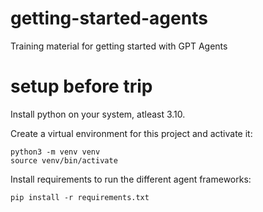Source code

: # getting-started-agents
Training material for getting started with GPT Agents

# setup before trip

Install python on your system, atleast 3.10.

Create a virtual environment for this project and activate it:

```
python3 -m venv venv
source venv/bin/activate
```

Install requirements to run the different agent frameworks:

```
pip install -r requirements.txt
```

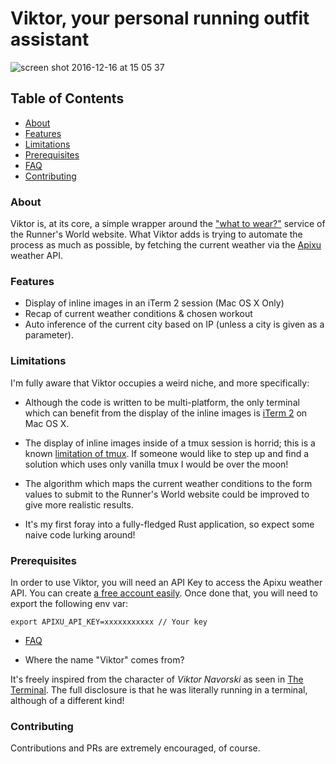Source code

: 
# Viktor, your personal running outfit assistant

![screen shot 2016-12-16 at 15 05 37](https://cloud.githubusercontent.com/assets/442035/21265305/2a6040ce-c3a1-11e6-9e83-e91cd494a945.png)

## Table of Contents

* [About](#about)
* [Features](#features)
* [Limitations](#limitations)
* [Prerequisites](#prerequisites)
* [FAQ](#faq)
* [Contributing](#contributing)

### About

Viktor is, at its core, a simple wrapper around the ["what to wear?"](http://www.runnersworld.com/what-to-wear) service
of the Runner's World website. What Viktor adds is trying to automate the process as much as possible, by fetching
the current weather via the [Apixu](https://www.apixu.com) weather API.

### Features

* Display of inline images in an iTerm 2 session (Mac OS X Only)
* Recap of current weather conditions & chosen workout
* Auto inference of the current city based on IP (unless a city is given as a parameter).

### Limitations

I'm fully aware that Viktor occupies a weird niche, and more specifically:

* Although the code is written to be multi-platform, the only terminal which can benefit from
the display of the inline images is [iTerm 2](https://www.iterm2.com/documentation-images.html) on Mac OS X.

* The display of inline images inside of a tmux session is horrid; this is a known [limitation of tmux](https://gitlab.com/gnachman/iterm2/issues/3898).
If someone would like to step up and find a solution which uses only vanilla tmux I would be over the moon!

* The algorithm which maps the current weather conditions to the form values to submit to the Runner's World website
could be improved to give more realistic results.

* It's my first foray into a fully-fledged Rust application, so expect some naive code lurking around!

### Prerequisites

In order to use Viktor, you will need an API Key to access the Apixu weather API.
You can create [a free account easily](https://www.apixu.com/signup.aspx). Once done that,
you will need to export the following env var:

```
export APIXU_API_KEY=xxxxxxxxxxx // Your key
```

* [FAQ](#faq)

* Where the name "Viktor" comes from?

It's freely inspired from the character of _Viktor Navorski_ as seen in [The Terminal](https://en.wikipedia.org/wiki/The_Terminal).
The full disclosure is that he was literally running in a terminal, although of a different kind!

### Contributing

Contributions and PRs are extremely encouraged, of course.
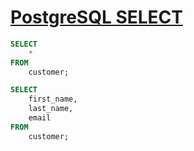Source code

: # [PostgreSQL SELECT](http://www.postgresqltutorial.com/postgresql-select/)

```sql
SELECT
    *
FROM
    customer;
```

```sql
SELECT
    first_name,
    last_name,
    email
FROM
    customer;
```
§
TASK DESCRIPTION >> Once you find the line with "to the Runner's World website", restate it and every later line of the data word for word, excluding the pictures.

RESULT OF THIS TASK >>
* The algorithm which maps the current weather conditions to the form values to submit to the Runner's World website
could be improved to give more realistic results.

* It's my first foray into a fully-fledged Rust application, so expect some naive code lurking around!

### Prerequisites

In order to use Viktor, you will need an API Key to access the Apixu weather API.
You can create [a free account easily](https://www.apixu.com/signup.aspx). Once done that,
you will need to export the following env var:

```
export APIXU_API_KEY=xxxxxxxxxxx // Your key
```

* [FAQ](#faq)

* Where the name "Viktor" comes from?

It's freely inspired from the character of _Viktor Navorski_ as seen in [The Terminal](https://en.wikipedia.org/wiki/The_Terminal).
The full disclosure is that he was literally running in a terminal, although of a different kind!

### Contributing

Contributions and PRs are extremely encouraged, of course.
Source code

: # [PostgreSQL SELECT](http://www.postgresqltutorial.com/postgresql-select/)

```sql
SELECT
    *
FROM
    customer;
```

```sql
SELECT
    first_name,
    last_name,
    email
FROM
    customer;
```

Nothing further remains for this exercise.